*Work instruction*: Within the listing below, count the lines that include "const" and give the count alone.

*Material for this exercise*:
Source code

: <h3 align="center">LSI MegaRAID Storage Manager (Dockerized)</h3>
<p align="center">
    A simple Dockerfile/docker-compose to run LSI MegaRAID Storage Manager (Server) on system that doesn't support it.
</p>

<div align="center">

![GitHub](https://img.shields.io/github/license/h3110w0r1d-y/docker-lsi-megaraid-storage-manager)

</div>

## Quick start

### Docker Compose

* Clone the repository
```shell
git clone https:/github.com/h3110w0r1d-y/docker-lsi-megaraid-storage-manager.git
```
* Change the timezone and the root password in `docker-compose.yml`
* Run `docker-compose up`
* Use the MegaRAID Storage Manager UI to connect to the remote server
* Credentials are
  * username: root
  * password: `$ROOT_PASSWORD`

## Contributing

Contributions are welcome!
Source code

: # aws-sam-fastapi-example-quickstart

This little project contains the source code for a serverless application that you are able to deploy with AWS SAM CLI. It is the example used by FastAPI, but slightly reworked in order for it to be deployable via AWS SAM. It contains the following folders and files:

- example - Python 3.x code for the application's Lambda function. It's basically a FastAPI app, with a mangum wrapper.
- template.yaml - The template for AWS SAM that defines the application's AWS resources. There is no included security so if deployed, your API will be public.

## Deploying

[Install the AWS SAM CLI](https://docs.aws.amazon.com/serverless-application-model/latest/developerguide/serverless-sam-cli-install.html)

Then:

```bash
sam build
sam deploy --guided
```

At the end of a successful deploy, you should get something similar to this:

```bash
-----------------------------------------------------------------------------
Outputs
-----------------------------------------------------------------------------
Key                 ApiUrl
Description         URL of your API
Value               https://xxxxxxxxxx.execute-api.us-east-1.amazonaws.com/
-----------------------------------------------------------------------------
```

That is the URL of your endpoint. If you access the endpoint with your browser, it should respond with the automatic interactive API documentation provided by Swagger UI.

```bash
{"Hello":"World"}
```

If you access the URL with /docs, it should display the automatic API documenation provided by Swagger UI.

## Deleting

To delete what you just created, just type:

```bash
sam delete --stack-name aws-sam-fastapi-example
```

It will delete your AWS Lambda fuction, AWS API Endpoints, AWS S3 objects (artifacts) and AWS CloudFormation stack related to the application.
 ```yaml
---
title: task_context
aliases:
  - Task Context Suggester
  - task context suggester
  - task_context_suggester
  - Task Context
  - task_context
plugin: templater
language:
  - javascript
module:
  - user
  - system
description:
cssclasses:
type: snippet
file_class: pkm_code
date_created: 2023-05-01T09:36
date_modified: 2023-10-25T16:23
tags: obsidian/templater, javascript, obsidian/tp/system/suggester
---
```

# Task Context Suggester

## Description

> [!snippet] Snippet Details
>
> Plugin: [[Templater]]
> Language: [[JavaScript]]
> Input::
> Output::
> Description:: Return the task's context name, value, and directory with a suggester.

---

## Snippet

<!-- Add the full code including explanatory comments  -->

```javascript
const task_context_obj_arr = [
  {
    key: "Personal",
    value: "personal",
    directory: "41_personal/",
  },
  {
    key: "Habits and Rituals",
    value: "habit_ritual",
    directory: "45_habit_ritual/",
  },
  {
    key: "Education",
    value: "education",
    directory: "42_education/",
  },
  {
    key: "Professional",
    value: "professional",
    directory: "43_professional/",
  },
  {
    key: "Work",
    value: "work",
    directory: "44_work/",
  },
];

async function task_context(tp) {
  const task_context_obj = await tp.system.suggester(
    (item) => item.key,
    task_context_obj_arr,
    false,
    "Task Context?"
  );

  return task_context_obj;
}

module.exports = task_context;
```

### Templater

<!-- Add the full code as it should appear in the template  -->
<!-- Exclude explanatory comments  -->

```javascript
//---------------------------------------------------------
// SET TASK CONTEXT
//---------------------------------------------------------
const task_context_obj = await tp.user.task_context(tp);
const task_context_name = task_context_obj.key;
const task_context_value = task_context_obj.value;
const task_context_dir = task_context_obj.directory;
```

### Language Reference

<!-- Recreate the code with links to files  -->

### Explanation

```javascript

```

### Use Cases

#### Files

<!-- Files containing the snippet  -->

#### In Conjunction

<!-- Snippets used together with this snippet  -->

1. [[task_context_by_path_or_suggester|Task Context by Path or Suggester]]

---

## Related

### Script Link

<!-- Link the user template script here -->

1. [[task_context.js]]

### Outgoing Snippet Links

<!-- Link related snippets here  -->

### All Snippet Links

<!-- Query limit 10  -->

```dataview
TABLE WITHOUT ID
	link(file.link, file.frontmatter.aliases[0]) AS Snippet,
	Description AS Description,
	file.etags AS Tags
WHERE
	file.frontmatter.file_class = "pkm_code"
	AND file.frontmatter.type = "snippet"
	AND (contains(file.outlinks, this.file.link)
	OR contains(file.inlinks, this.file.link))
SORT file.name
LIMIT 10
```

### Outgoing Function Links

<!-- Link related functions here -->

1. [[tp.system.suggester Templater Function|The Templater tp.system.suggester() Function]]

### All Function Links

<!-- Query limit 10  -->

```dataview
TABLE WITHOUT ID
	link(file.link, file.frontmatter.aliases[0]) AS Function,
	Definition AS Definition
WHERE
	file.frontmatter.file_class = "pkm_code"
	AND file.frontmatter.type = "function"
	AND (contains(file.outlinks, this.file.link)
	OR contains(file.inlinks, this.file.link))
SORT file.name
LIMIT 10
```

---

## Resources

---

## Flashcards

*Answer to this exercise*: 6